Elle laissa tomber ses yeux sur la glace… et jeta un cri d’effroi.

— Ah ! je ne devrais jamais la regarder… Je ne peux plus m’y voir telle que j’étais… et je n’ose m’y contempler telle que je suis…

Elle détourna la tête et repoussa la glace sur son lit, rappelant en ce moment le désespoir de Laïs, qui, consacrant son miroir à Vénus, s’écriait avec douleur :

Je le donne à Vénus, puisqu’elle est toujours belle !

Pendant ce temps, Piquillo, debout au pied du lit, était resté immobile et plongé dans ses réflexions ; il ne voyait rien, n’entendait rien de ce qui se passait autour de lui, lorsque le geste de la Giralda lui fit lever les yeux, et il aperçut le miroir…

Il éprouva un singulier effet.

Il lui semblait que ce n’était pas la première fois que ce meuble frappait ses yeux. Mille idées confuses, dont il ne pouvait se rendre compte, jaillissaient à la fois et se croisaient dans son esprit.

Soudain… poussant un cri, dont il n’est pas le maître, il saisit le miroir, appuie le doigt sur un des ornements en or du piédestal. Un ressort part, un tiroir secret apparait, et Piquillo, hors de lui, tombe pâle et tremblant sur le bord du lit.

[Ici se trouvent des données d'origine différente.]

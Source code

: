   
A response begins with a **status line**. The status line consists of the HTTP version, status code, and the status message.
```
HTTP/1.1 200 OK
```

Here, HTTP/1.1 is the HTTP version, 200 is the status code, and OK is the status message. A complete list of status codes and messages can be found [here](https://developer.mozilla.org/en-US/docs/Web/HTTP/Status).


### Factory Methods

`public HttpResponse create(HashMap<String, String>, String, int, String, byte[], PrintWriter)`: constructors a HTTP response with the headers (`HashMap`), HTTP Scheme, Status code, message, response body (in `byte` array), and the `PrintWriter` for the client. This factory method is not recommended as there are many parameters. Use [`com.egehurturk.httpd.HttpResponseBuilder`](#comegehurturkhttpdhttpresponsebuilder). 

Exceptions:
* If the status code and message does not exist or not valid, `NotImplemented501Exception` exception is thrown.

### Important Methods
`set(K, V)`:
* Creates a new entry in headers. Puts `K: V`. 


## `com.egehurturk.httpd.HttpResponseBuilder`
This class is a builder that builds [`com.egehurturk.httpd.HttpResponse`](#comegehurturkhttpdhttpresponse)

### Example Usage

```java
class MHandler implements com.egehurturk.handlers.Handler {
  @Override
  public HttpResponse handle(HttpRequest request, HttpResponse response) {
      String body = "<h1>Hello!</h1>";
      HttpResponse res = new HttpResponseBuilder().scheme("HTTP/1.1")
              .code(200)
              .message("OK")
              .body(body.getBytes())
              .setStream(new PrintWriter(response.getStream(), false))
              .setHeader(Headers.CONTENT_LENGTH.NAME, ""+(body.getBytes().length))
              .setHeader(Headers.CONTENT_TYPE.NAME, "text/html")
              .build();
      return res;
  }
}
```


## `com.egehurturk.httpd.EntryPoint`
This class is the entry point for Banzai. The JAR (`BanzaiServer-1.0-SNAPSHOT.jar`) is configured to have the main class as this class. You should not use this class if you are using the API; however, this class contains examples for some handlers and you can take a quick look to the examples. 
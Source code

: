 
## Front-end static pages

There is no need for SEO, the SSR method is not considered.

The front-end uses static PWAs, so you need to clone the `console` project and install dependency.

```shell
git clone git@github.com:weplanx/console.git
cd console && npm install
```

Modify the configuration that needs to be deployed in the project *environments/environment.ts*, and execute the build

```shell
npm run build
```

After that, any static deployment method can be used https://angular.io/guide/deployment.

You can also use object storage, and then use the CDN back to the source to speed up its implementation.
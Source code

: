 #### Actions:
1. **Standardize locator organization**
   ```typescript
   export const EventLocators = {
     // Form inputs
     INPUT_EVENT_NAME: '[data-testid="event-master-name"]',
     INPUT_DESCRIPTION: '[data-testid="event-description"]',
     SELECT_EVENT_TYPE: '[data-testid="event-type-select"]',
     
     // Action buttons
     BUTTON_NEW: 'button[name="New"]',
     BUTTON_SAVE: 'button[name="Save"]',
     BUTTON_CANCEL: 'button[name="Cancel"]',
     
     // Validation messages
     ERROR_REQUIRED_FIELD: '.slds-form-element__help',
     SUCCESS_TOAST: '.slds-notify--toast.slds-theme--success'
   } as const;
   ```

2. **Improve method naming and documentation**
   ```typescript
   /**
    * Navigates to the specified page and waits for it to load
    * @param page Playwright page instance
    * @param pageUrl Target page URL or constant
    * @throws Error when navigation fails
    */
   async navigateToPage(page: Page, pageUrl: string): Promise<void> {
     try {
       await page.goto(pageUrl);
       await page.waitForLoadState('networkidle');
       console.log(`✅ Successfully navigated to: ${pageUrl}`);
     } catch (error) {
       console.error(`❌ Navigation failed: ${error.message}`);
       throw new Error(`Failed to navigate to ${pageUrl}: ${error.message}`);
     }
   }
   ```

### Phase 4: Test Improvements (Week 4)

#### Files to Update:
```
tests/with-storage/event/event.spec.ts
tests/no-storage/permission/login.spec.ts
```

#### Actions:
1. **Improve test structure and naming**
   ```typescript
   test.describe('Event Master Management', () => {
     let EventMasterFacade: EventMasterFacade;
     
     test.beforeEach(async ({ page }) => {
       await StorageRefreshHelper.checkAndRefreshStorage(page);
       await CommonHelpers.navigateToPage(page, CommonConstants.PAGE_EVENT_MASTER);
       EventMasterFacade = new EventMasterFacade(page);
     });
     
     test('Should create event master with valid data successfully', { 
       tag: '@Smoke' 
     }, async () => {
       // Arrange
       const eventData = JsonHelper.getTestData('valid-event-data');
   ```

Surprises au delà de toute expression… les deux femmes restèrent immobiles, le regardant d’abord en silence ; puis la senora Urraca lui dit :

— Vous venez de faire partir ce ressort secret, seigneur cavalier ; comment le connaissez-vous ?

— Ou comment l’avez-vous deviné ? ajouta la Giralda.

Piquillo n’avait rien deviné : il s’était rappelé !…

Quand il était petit, son grand amusement était de faire jouer ce ressort, sans compter que ce tiroir renfermait toujours des dragées ou des friandises qu’il visitait deux ou trois fois par jour.

— Seriez-vous souffrant… dit la vieille, en remarquant alors sa pâleur.

Piquillo ne répondit point ; il l’aurait essayé vainement, accablé qu’il était par le passé et par le présent !… lui, qui, plein d’ardeur et d’espérance, rêvait aux moyens de se rendre digne d’Aïxa, il en était plus loin que jamais depuis qu’il connaissait sa mère et surtout son aïeule !

Dans son désespoir, il eut un instant la pensée de s’aller tuer, sans en rien dire à ces femmes qui s’inquiéteraient aussi peu de sa mort qu’elles s’étaient souciées de sa vie… Il se leva brusquement dans ce dessein ; mais il jeta un dernier regard sur celle qui était sa mère… Il la vit pauvre, flétrie, méprisée de tous ! Il se rappela surtout qu’elle venait de donner une larme à son enfant… et il resta.

S’avançant vers elle, il lui dit :

— Ce fils que vous avez abandonné, vous y pensez donc encore ?

— Toujours ! toujours ! s’écria-t-elle… c’est le tourment de mes jours et de mes nuits !

— Je vous ai promis de vous le rendre.